J. Forster jfor at quik.com
Sat Jan 8 16:23:54 UTC 2011

My belief is, if you were looking at the H0 Master, and H0 has two Slaves,
the two TDs (one to each slave) is sufficient to give you a position fix.

LORAN-A stations were closer together than LORAN-C  (maybe 600 mi).
Nothing I have read to date indicated there were more than 2 Slaves per

Since it seems impossible to distinguish between the Slaves, based on
their signals, there might be two apparently valid position solutions.



> So if I read the excel correctly you only actually need 1 system.
> Say H0 is the master then the delays for H1-X is how far away from the
> master the pulse would be. More importantly you would only need 2 other of
> the Hs to create a navigational fix.
> Is this a correct interpretation?
> Have to go dig out of the snow.
> On Sat, Jan 8, 2011 at 10:35 AM, Magnus Danielson <
> magnus at rubidium.dyndns.org> wrote:
>> John,
>> On 08/01/11 16:08, J. Forster wrote:
>>> Pondering some more on this, doing some calculations (spread-sheets)
>>> the
>>> actual scheme emerge... the range of 0 to 7 is not selected by
>>> accident.
>> I had essentially the same spread sheet...
>> However, how would you be able to achieve simplicity of design by being
>> true to the PRI/PRR given or to what seems like reasonable counter based
>> solution.
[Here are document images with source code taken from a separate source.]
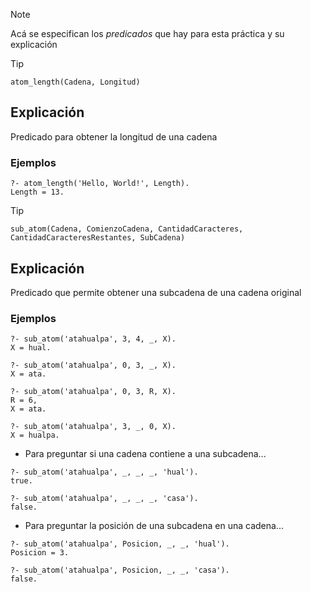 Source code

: > [!NOTE]  
> Acá se especifican los *predicados* que hay para esta práctica y su explicación

> [!TIP]
> `atom_length(Cadena, Longitud)`

## Explicación
Predicado para obtener la longitud de una cadena

### Ejemplos
```
?- atom_length('Hello, World!', Length).
Length = 13.
```

> [!TIP]
> `sub_atom(Cadena, ComienzoCadena, CantidadCaracteres, CantidadCaracteresRestantes, SubCadena)`

## Explicación
Predicado que permite obtener una subcadena de una cadena original

### Ejemplos
```
?- sub_atom('atahualpa', 3, 4, _, X).
X = hual.
```
```
?- sub_atom('atahualpa', 0, 3, _, X).
X = ata.
```
```
?- sub_atom('atahualpa', 0, 3, R, X).
R = 6,
X = ata.
```
```
?- sub_atom('atahualpa', 3, _, 0, X).
X = hualpa.
```

- Para preguntar si una cadena contiene a una subcadena...
```
?- sub_atom('atahualpa', _, _, _, 'hual').
true.
```
```
?- sub_atom('atahualpa', _, _, _, 'casa').
false.
```

- Para preguntar la posición de una subcadena en una cadena...
```
?- sub_atom('atahualpa', Posicion, _, _, 'hual').
Posicion = 3.
```
```
?- sub_atom('atahualpa', Posicion, _, _, 'casa').
false.
```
Notice that the ARN-4 has a "Crystal phasing" control to
>> adjust
>> the crystal frequency of the receiver so that the receiver will align up
>> to
>> the actual rate of the master station.
>> I think the PRI/PRR given is a presentation simplification rather than
>> true
>> numbers. Considering that absolute frequency was not a requirement, the
>> repetition rate of the master needs to be sufficiently stable for
>> distinction of station and the receiver to make stable reading, in
>> presence
>> of other stations.
>> That LORAN-C uses GRI indications with repetition rate in microseconds,
>> and
>> fairly even such numbers as well, is another hint.
>> Thus, I view the PRI/PRR ratios as approximations at best, a matter of
>> presentation rather than actual nominal rates.